Spice Communications looking at options
04 June 2008
Mumbai: BK Modi Group's telecommunications company Spice Communications says it is willing to buying out its joint venture partner Telekom Malaysia in the event the Malaysian company is unable to come up with a plan to raise its stake in the company.
Chairman BK Modi had said yesterday that Spice Communications was open to Telekom Malaysia raising its stake to 74 per cent from the current 39.2 per cent. He also said that Spice was also open to the UAE-based Etisalat and others buying a stake in the company (See: Spice willing for Telekom Malaysia raising stake to 74 per cent).
Modi had said that talks were in progress with Telekom Malaysia regarding increasing its stake in the company to the stipulated 74 per cent threshold, though he affirmed that Spice Communications or the Modi family is yet to receive a formal proposal. Telekom Malaysia, being a foreign telecom partner, is allowed to increase its stake to 74 per cent according to prevailing foreign direct investment (FDI) norms for the Indian telecom sector.
If Spice were to acquire the Malaysian telecom firm's stake, the Modi Group could buy out its 39.2-per cent stake, in addition to the Modi family's 40.8-per cent stake in Spice Communications, with other public and financial institutions holding a cumulative 20 per cent of the company.

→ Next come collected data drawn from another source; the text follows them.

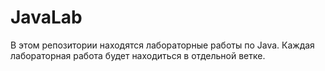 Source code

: # JavaLab
В этом репозитории находятся лабораторные работы по Java. Каждая лабораторная работа будет находиться в отдельной ветке. 
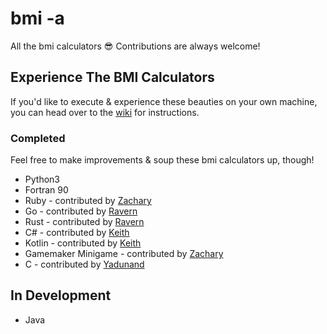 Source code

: # bmi -a
All the bmi calculators 😎 Contributions are always welcome!

## Experience The BMI Calculators
If you'd like to execute & experience these beauties on your own machine, you can head over to the [wiki](https://github.com/shleen/bmi-a/wiki) for instructions.

### Completed
Feel free to make improvements & soup these bmi calculators up, though!

- Python3
- Fortran 90
- Ruby - contributed by [Zachary](https://github.com/zacharytay1994)
- Go - contributed by [Ravern](https://github.com/ravernkoh)
- Rust - contributed by [Ravern](https://github.com/ravernkoh)
- C# - contributed by [Keith](https://github.com/Kaioru)
- Kotlin - contributed by [Keith](https://github.com/Kaioru)
- Gamemaker Minigame - contributed by [Zachary](https://github.com/zacharytay1994)
- C - contributed by [Yadunand](https://github.com/yadunut)

## In Development
- Java

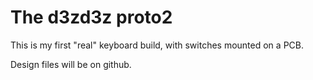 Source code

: # The d3zd3z proto2

This is my first "real" keyboard build, with switches mounted on a
PCB.

Design files will be on github.
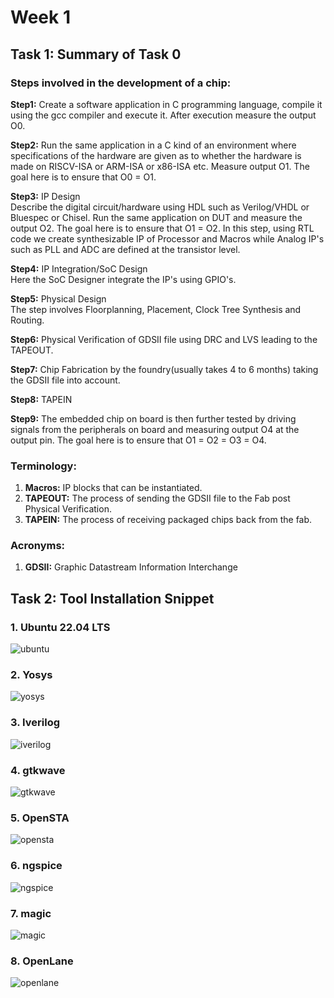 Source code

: # Week 1
## Task 1: Summary of Task 0

### Steps involved in the development of a chip:

**Step1:** Create a software application in C programming language, compile it using the gcc compiler and execute it. After execution measure the output O0.

**Step2:** Run the same application in a C kind of an environment where specifications of the hardware are given as to whether the hardware is made on RISCV-ISA or ARM-ISA or x86-ISA etc. Measure output O1. The goal here is to ensure that O0 = O1.

**Step3:** IP Design<br />
Describe the digital circuit/hardware using HDL such as Verilog/VHDL or Bluespec or Chisel. Run the same application on DUT and measure the output O2. The goal here is to ensure that O1 = O2.
In this step, using RTL code we create synthesizable IP of Processor and Macros while Analog IP's such as PLL and ADC are defined at the transistor level.

**Step4:** IP Integration/SoC Design\
Here the SoC Designer integrate the IP's using GPIO's.

**Step5:** Physical Design<br />
The step involves Floorplanning, Placement, Clock Tree Synthesis and Routing.

**Step6:** Physical Verification of GDSII file using DRC and LVS leading to the TAPEOUT.

**Step7:** Chip Fabrication by the foundry(usually takes 4 to 6 months) taking the GDSII file into account.

**Step8:** TAPEIN

**Step9:** The embedded chip on board is then further tested by driving signals from the peripherals on board and measuring output O4 at the output pin. The goal here is to ensure that O1 = O2 = O3 = O4.

### Terminology:
1. **Macros:** IP blocks that can be instantiated.
2. **TAPEOUT:** The process of sending the GDSII file to the Fab post Physical Verification.
3. **TAPEIN:** The process of receiving packaged chips back from the fab.

### Acronyms:
1. **GDSII:** Graphic Datastream Information Interchange

## Task 2: Tool Installation Snippet

### 1. Ubuntu 22.04 LTS

![ubuntu]()

### 2. Yosys

![yosys]()

### 3. Iverilog

![iverilog]()

### 4. gtkwave

![gtkwave]()

### 5. OpenSTA

![opensta]()

### 6. ngspice

![ngspice]()

### 7. magic

![magic]()

### 8. OpenLane

![openlane]()

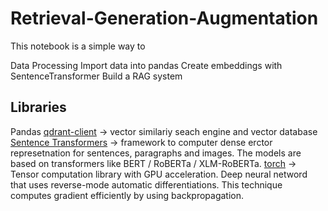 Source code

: # Retrieval-Generation-Augmentation
This notebook is a simple way to 

Data Processing
Import data into pandas
Create embeddings with SentenceTransformer
Build a RAG system

## Libraries
Pandas
[qdrant-client](https://github.com/qdrant/qdrant) -> vector similariy seach engine and vector database
[Sentence Transformers](https://pypi.org/project/sentence-transformers/) -> framework to computer dense erctor represetnation for sentences, paragraphs and images. The models are based on transformers like BERT / RoBERTa / XLM-RoBERTa. 
[torch](https://pypi.org/project/torch/) -> Tensor computation library with GPU acceleration. Deep neural netword that uses reverse-mode automatic differentiations. This technique computes gradient efficiently by using backpropagation.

Analysts predict that acquiring Telekom Malaysia's stake in Spice Communications would allow Modi to sell-off the company to other partners.

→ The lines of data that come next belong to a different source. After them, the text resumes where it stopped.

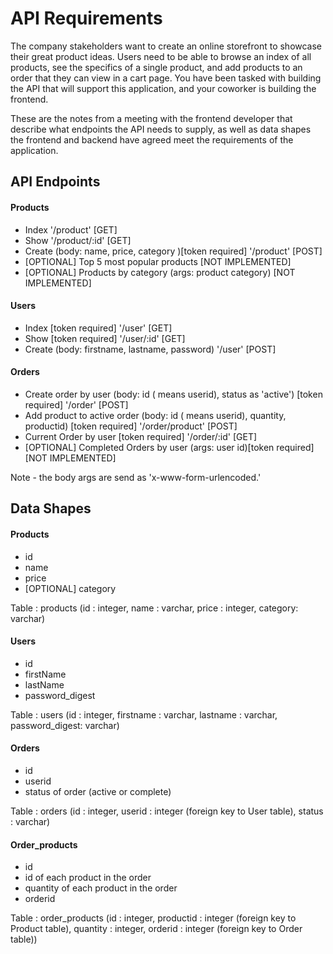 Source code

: # API Requirements
The company stakeholders want to create an online storefront to showcase their great product ideas. Users need to be able to browse an index of all products, see the specifics of a single product, and add products to an order that they can view in a cart page. You have been tasked with building the API that will support this application, and your coworker is building the frontend.

These are the notes from a meeting with the frontend developer that describe what endpoints the API needs to supply, as well as data shapes the frontend and backend have agreed meet the requirements of the application. 

## API Endpoints
#### Products
- Index                         '/product' [GET]
- Show                          '/product/:id' [GET]
- Create (body: name, price, category )[token required]             '/product' [POST]
- [OPTIONAL] Top 5 most popular products                            [NOT IMPLEMENTED]
- [OPTIONAL] Products by category (args: product category)          [NOT IMPLEMENTED]

#### Users
- Index [token required]                        '/user' [GET]
- Show [token required]                         '/user/:id' [GET]   
- Create (body: firstname, lastname, password)  '/user' [POST]

#### Orders
- Create order by user  (body: id ( means userid), status as 'active') [token required]            '/order' [POST]
- Add product to active order (body: id ( means userid), quantity, productid) [token required]      '/order/product' [POST]
- Current Order by user [token required]                                                            '/order/:id' [GET]
- [OPTIONAL] Completed Orders by user (args: user id)[token required]                               [NOT IMPLEMENTED]

Note - the body args are send as 'x-www-form-urlencoded.' 

## Data Shapes
#### Products
-  id
- name
- price
- [OPTIONAL] category

Table : products (id : integer, name : varchar, price : integer, category: varchar)

#### Users
- id
- firstName
- lastName
- password_digest

Table : users (id : integer, firstname : varchar, lastname : varchar, password_digest: varchar)

#### Orders
- id
- userid
- status of order (active or complete)

Table : orders (id : integer, userid : integer (foreign key to User table), status : varchar)

#### Order_products
- id
- id of each product in the order
- quantity of each product in the order
- orderid

Table : order_products (id : integer, productid : integer (foreign key to Product table), quantity : integer, orderid : integer (foreign key to Order table))

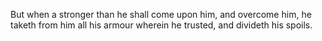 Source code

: But when a stronger than he shall come upon him, and overcome him, he taketh from him all his armour wherein he trusted, and divideth his spoils.
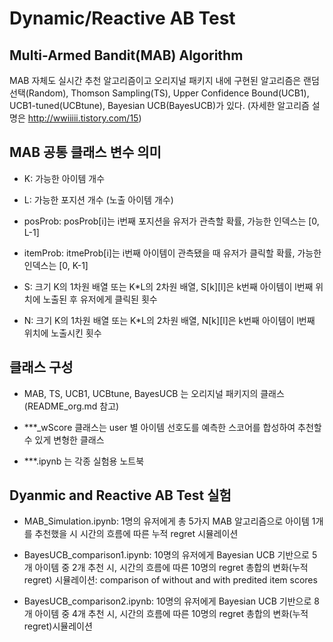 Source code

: # Dynamic/Reactive AB Test 


## Multi-Armed Bandit(MAB) Algorithm

MAB 자체도 실시간 추천 알고리즘이고 오리지널 패키지 내에 구현된 알고리즘은 랜덤선택(Random), Thomson Sampling(TS), Upper Confidence Bound(UCB1), UCB1-tuned(UCBtune), Bayesian UCB(BayesUCB)가 있다. (자세한 알고리즘 설명은 http://wwiiiii.tistory.com/15)


## MAB 공통 클래스 변수 의미

* K: 가능한 아이템 개수

* L: 가능한 포지션 개수 (노출 아이템 개수)

* posProb: posProb[i]는 i번째 포지션을 유저가 관측할 확률, 가능한 인덱스는 [0, L-1]

* itemProb: itmeProb[i]는 i번째 아이템이 관측됐을 때 유저가 클릭할 확률, 가능한 인덱스는 [0, K-1]

* S: 크기 K의 1차원 배열 또는 K*L의 2차원 배열, S[k][l]은 k번째 아이템이 l번째 위치에 노출된 후 유저에게 클릭된 횟수

* N: 크기 K의 1차원 배열 또는 K*L의 2차원 배열, N[k][l]은 k번째 아이템이 l번째 위치에 노출시킨 횟수


## 클래스 구성

* MAB, TS, UCB1, UCBtune, BayesUCB 는 오리지널 패키지의 클래스 (README_org.md 참고)

* ***_wScore 클래스는 user 별 아이템 선호도를 예측한 스코어를 합성하여 추천할 수 있게 변형한 클래스

* ***.ipynb 는 각종 실험용 노트북



## Dyanmic and Reactive AB Test 실험

* MAB_Simulation.ipynb: 1명의 유저에게 총 5가지 MAB 알고리즘으로 아이템 1개를 추천했을 시 시간의 흐름에 따른 누적 regret 시뮬레이션

* BayesUCB_comparison1.ipynb: 10명의 유저에게 Bayesian UCB 기반으로 5개 아이템 중 2개 추천 시, 시간의 흐름에 따른 10명의 regret 총합의 변화(누적 regret) 시뮬레이션: comparison of without and with predited item scores 

* BayesUCB_comparison2.ipynb: 10명의 유저에게 Bayesian UCB 기반으로 8개 아이템 중 4개 추천 시, 시간의 흐름에 따른 10명의 regret 총합의 변화(누적 regret)시뮬레이션
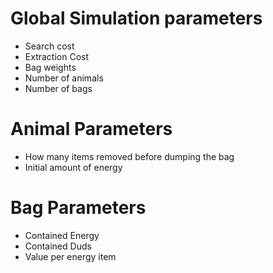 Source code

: # Global Simulation parameters
- Search cost
- Extraction Cost
- Bag weights
- Number of animals
- Number of bags

# Animal Parameters
- How many items removed before dumping the bag
- Initial amount of energy

# Bag Parameters
- Contained Energy
- Contained Duds
- Value per energy item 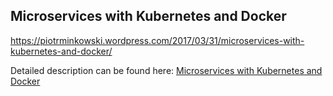 ## Microservices with Kubernetes and Docker



https://piotrminkowski.wordpress.com/2017/03/31/microservices-with-kubernetes-and-docker/






Detailed description can be found here: [Microservices with Kubernetes and Docker](https://piotrminkowski.wordpress.com/2017/03/31/microservices-with-kubernetes-and-docker)  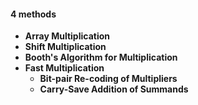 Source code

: #### 4 methods 
* **Array Multiplication**
* **Shift Multiplication**
* **Booth's Algorithm for Multiplication**
* **Fast Multiplication**
	* **Bit-pair Re-coding of Multipliers**
	* **Carry-Save Addition of Summands** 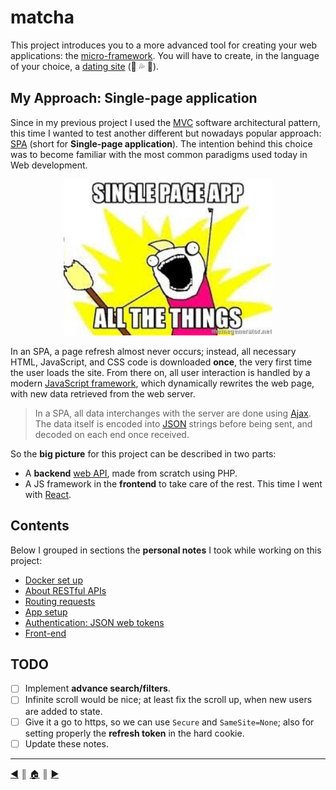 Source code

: # matcha
This project introduces you to a more advanced tool for creating your web applications: the [micro-framework](https://en.wikipedia.org/wiki/Microframework). You will have to create, in the language of your choice, a [dating site](https://en.wikipedia.org/wiki/Online_dating_service) (🍆 💦 🍑).

## My Approach: Single-page application
Since in my previous project I used the [MVC](https://en.wikipedia.org/wiki/Model%E2%80%93view%E2%80%93controller) software architectural pattern, this time I wanted to test another different but nowadays popular approach: [SPA](https://en.wikipedia.org/wiki/Single-page_application) (short for **Single-page application**). The intention behind this choice was to become familiar with the most common paradigms used today in Web development.

<p align="center"><img src="./README/images/spa_all.jpeg" height="250" /></p>

In an SPA, a page refresh almost never occurs; instead, all necessary HTML, JavaScript, and CSS code is downloaded **once**, the very first time the user loads the site. From there on, all user interaction is handled by a modern [JavaScript framework](https://en.wikipedia.org/wiki/Single-page_application#JavaScript_frameworks), which dynamically rewrites the web page, with new data retrieved from the web server.

> In a SPA, all data interchanges with the server are done using [Ajax](https://en.wikipedia.org/wiki/Ajax_(programming)). The data itself is encoded into [JSON](https://en.wikipedia.org/wiki/JSON) strings before being sent, and decoded on each end once received.

So the **big picture** for this project can be described in two parts:

* A **backend** [web API](https://en.wikipedia.org/wiki/Web_API), made from scratch using PHP.
* A JS framework in the **frontend** to take care of the rest. This time I went with [React](https://reactjs.org/).

## Contents
Below I grouped in sections the **personal notes** I took while working on this project:

* [Docker set up](./README/docker.md)
* [About RESTful APIs](./README/restful.md)
* [Routing requests](./README/router.md)
* [App setup](./README/setup.md)
* [Authentication: JSON web tokens](./README/jwt.md)
* [Front-end](./README/front-end.md)

## TODO
- [ ] Implement **advance search/filters**.
- [ ] Infinite scroll would be nice; at least fix the scroll up, when new users are added to state.
- [ ] Give it a go to https, so we can use `Secure` and `SameSite=None`; also for setting properly the **refresh token** in the hard cookie.
- [ ] Update these notes.

---
[:arrow_backward:][back] ║ [:house:][home] ║ [:arrow_forward:][next]

<!-- navigation -->
[home]: #
[back]: #
[next]: ./README/docker.md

Spice Communications is also said to be looking at the option of a merger with the Aditya Birla Group's Idea Cellular, which would enable Telekom Malaysia would end up having a stake in Idea.
Media reports predict two scenarios, the first where the Modi family would sell its stake in Spice Communications to Idea Cellular before the merger, and Telekom Malaysia would end up with a stake in Idea post the merger. In the other scenario, Telekom Malaysia may choose to buy out the Modis first, and then pursue the merger with Idea independently.